WORK REQUIRED
Go over the entries and report the lines where the word "offset" occurs.

MATERIALS PROVIDED
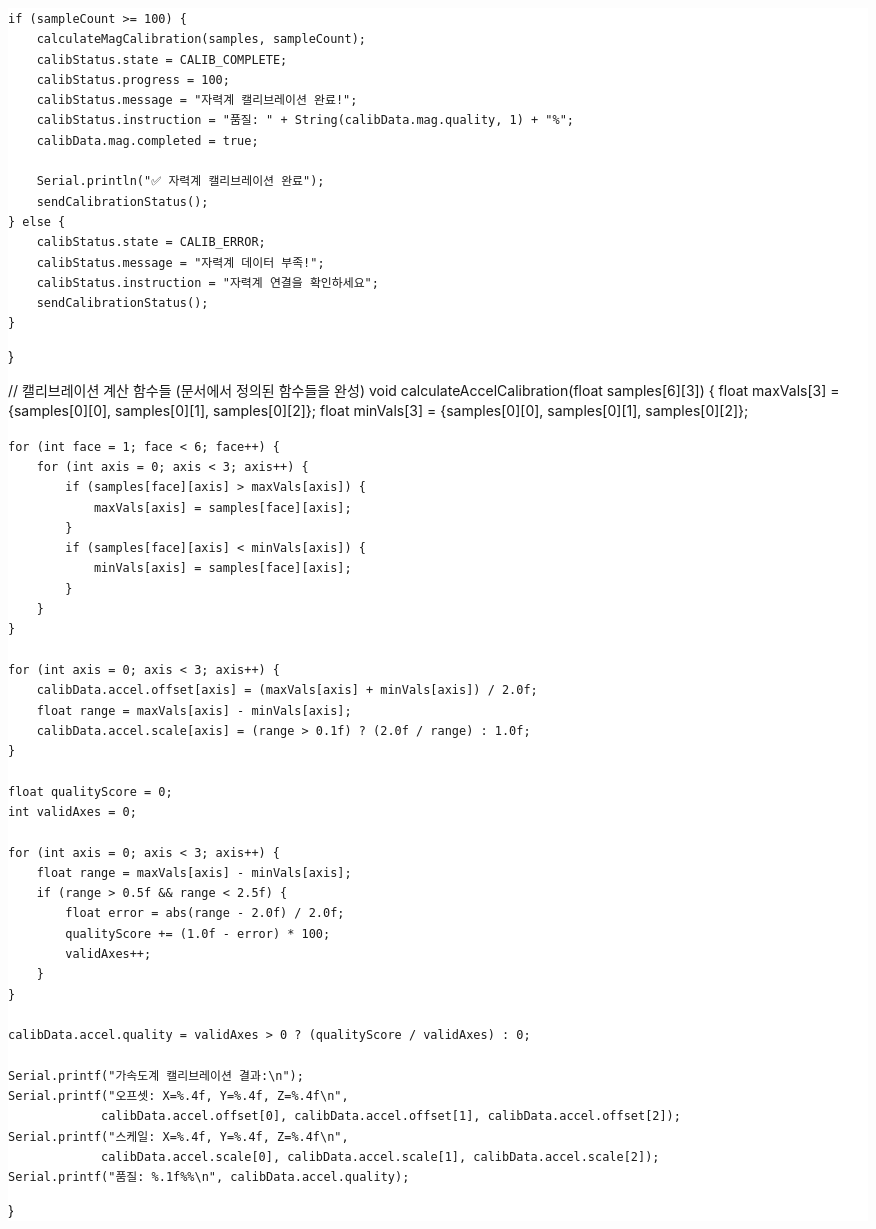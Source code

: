    if (sampleCount >= 100) {
        calculateMagCalibration(samples, sampleCount);
        calibStatus.state = CALIB_COMPLETE;
        calibStatus.progress = 100;
        calibStatus.message = "자력계 캘리브레이션 완료!";
        calibStatus.instruction = "품질: " + String(calibData.mag.quality, 1) + "%";
        calibData.mag.completed = true;
        
        Serial.println("✅ 자력계 캘리브레이션 완료");
        sendCalibrationStatus();
    } else {
        calibStatus.state = CALIB_ERROR;
        calibStatus.message = "자력계 데이터 부족!";
        calibStatus.instruction = "자력계 연결을 확인하세요";
        sendCalibrationStatus();
    }
}

// 캘리브레이션 계산 함수들 (문서에서 정의된 함수들을 완성)
void calculateAccelCalibration(float samples[6][3]) {
    float maxVals[3] = {samples[0][0], samples[0][1], samples[0][2]};
    float minVals[3] = {samples[0][0], samples[0][1], samples[0][2]};
    
    for (int face = 1; face < 6; face++) {
        for (int axis = 0; axis < 3; axis++) {
            if (samples[face][axis] > maxVals[axis]) {
                maxVals[axis] = samples[face][axis];
            }
            if (samples[face][axis] < minVals[axis]) {
                minVals[axis] = samples[face][axis];
            }
        }
    }
    
    for (int axis = 0; axis < 3; axis++) {
        calibData.accel.offset[axis] = (maxVals[axis] + minVals[axis]) / 2.0f;
        float range = maxVals[axis] - minVals[axis];
        calibData.accel.scale[axis] = (range > 0.1f) ? (2.0f / range) : 1.0f;
    }
    
    float qualityScore = 0;
    int validAxes = 0;
    
    for (int axis = 0; axis < 3; axis++) {
        float range = maxVals[axis] - minVals[axis];
        if (range > 0.5f && range < 2.5f) {
            float error = abs(range - 2.0f) / 2.0f;
            qualityScore += (1.0f - error) * 100;
            validAxes++;
        }
    }
    
    calibData.accel.quality = validAxes > 0 ? (qualityScore / validAxes) : 0;
    
    Serial.printf("가속도계 캘리브레이션 결과:\n");
    Serial.printf("오프셋: X=%.4f, Y=%.4f, Z=%.4f\n", 
                 calibData.accel.offset[0], calibData.accel.offset[1], calibData.accel.offset[2]);
    Serial.printf("스케일: X=%.4f, Y=%.4f, Z=%.4f\n", 
                 calibData.accel.scale[0], calibData.accel.scale[1], calibData.accel.scale[2]);
    Serial.printf("품질: %.1f%%\n", calibData.accel.quality);
}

RESPONSE AREA
        calibData.accel.offset[axis] = (maxVals[axis] + minVals[axis]) / 2.0f;
                 calibData.accel.offset[0], calibData.accel.offset[1], calibData.accel.offset[2]);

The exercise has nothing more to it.